Free markets include international trade communications (such as phones, free
press, radio, TV, news, fax, e-mail, and the web) and jet travel.
         Sixth, to show
that globalization and the role of “free trade” is often misunderstood by
critics who fail to see how the new worldwide networking system of
communications makes dictatorships difficult or impossible and laying the basis
for almost instant exposure of human rights violations.  
         Seventh, to
compare and contrast in case studies two countries as they strive to modernize
their governmental systems and economies.
         Eighth, to show
how two aspects of free trade profits have been diverted to philanthropy to
stimulate the growth of civil and Civic Society in the world based on the U.S.
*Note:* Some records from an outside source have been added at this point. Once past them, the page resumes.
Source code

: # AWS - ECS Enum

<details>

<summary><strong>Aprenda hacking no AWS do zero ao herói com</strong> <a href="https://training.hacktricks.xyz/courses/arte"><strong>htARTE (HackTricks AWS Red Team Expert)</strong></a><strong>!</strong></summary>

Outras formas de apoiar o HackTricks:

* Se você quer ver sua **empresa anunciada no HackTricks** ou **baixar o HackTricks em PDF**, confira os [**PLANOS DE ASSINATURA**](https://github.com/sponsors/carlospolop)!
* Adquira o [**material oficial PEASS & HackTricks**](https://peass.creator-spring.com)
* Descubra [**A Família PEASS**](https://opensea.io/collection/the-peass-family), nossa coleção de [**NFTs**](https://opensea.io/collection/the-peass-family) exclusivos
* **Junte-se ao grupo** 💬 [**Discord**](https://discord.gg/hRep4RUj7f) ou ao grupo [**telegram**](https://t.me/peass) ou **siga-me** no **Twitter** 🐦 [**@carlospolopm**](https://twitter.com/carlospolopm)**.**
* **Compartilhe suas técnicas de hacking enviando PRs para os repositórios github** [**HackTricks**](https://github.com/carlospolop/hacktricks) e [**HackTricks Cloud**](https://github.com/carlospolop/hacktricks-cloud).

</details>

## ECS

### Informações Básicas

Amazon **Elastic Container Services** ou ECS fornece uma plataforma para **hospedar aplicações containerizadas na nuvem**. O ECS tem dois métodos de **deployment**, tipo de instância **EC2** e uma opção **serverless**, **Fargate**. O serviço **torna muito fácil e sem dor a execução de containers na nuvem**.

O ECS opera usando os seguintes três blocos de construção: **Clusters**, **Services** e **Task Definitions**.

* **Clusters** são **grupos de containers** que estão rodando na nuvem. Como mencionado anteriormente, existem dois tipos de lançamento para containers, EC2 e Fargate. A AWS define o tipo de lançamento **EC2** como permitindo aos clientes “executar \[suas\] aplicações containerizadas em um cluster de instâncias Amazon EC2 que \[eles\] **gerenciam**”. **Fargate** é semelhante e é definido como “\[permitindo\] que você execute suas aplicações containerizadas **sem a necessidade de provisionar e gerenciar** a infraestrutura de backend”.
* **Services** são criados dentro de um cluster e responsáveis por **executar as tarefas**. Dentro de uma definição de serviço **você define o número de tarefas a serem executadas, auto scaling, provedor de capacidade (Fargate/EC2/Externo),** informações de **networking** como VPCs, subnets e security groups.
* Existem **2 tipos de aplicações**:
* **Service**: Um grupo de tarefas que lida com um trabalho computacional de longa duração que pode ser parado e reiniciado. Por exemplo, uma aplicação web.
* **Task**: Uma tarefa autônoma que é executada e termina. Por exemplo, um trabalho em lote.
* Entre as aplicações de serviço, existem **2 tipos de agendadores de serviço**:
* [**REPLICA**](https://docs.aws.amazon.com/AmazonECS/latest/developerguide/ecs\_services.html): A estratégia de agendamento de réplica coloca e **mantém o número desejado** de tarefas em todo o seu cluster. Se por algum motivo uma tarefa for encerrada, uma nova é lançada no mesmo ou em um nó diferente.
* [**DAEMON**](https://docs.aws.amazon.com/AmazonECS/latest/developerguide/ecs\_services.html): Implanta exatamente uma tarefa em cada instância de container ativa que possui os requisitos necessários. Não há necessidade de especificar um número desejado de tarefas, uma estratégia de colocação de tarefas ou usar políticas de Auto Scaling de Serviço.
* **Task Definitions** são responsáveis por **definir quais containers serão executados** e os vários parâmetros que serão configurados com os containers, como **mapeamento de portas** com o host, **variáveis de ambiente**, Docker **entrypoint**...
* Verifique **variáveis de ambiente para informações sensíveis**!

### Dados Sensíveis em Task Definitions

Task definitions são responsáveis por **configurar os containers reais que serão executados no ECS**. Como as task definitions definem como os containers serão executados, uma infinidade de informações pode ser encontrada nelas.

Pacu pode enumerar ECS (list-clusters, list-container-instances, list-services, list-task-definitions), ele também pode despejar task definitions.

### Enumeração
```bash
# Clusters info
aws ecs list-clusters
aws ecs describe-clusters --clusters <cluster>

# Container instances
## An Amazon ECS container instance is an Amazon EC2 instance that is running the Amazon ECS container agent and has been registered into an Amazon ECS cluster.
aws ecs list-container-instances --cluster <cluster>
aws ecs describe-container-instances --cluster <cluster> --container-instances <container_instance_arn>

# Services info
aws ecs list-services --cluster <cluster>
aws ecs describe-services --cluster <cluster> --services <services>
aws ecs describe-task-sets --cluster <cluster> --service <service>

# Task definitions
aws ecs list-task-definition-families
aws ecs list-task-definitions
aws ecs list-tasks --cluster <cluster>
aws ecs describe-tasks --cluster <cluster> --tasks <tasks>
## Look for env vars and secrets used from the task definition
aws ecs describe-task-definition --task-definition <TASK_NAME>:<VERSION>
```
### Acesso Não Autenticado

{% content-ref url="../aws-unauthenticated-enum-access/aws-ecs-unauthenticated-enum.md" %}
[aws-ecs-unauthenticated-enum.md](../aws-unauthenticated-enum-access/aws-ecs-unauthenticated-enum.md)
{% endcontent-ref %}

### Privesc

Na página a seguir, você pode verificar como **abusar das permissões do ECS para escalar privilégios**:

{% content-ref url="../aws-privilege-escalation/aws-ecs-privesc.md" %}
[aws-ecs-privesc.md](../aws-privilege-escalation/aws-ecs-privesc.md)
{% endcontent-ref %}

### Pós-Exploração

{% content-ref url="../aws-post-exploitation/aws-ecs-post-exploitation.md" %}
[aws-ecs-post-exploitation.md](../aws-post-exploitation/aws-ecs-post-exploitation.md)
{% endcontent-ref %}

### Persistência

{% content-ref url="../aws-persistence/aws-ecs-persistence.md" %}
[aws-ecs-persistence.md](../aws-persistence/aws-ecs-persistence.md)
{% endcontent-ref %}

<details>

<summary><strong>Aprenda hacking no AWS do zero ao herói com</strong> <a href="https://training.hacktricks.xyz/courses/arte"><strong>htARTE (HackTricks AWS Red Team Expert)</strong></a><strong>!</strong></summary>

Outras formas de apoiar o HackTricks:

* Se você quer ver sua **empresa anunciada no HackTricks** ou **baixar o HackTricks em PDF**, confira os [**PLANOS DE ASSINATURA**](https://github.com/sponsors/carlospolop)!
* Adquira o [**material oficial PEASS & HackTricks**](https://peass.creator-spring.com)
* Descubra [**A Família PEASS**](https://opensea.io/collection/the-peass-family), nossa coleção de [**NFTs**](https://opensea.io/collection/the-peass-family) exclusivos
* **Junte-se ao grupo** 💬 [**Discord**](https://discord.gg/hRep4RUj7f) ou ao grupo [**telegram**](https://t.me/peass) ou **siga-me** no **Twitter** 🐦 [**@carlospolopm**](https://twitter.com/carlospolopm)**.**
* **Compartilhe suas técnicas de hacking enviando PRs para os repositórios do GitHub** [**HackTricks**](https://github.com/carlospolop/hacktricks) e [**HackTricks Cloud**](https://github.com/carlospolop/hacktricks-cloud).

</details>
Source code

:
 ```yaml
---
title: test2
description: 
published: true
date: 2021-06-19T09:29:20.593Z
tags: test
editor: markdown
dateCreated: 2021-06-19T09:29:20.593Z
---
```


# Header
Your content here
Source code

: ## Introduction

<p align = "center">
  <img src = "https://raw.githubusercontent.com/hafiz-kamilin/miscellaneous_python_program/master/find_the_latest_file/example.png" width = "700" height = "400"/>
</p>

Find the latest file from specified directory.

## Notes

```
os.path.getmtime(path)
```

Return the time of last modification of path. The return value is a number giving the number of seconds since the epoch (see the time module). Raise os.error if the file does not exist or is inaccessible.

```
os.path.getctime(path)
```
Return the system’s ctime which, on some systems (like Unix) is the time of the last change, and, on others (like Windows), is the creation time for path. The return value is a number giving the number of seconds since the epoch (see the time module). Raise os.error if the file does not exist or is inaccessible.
model. The Rockefeller Foundation has been based on investments in world
regions; the Soros Foundations have been based on both freely flowing world
investments and free trade in currency values.
         Ninth, to
clarify to policymakers in the developing world that the term “Not Profit
Organization” is misleading, as we will see in the case of Mexico and Romania
where it is was officially mis-translated as meaning “no profit.”  If the term had been translated from its
correct name in English, that is
                  “Not-For-Private Profit Organization (NPPO),”
it would not have been mis-translated in Mexico and Romania.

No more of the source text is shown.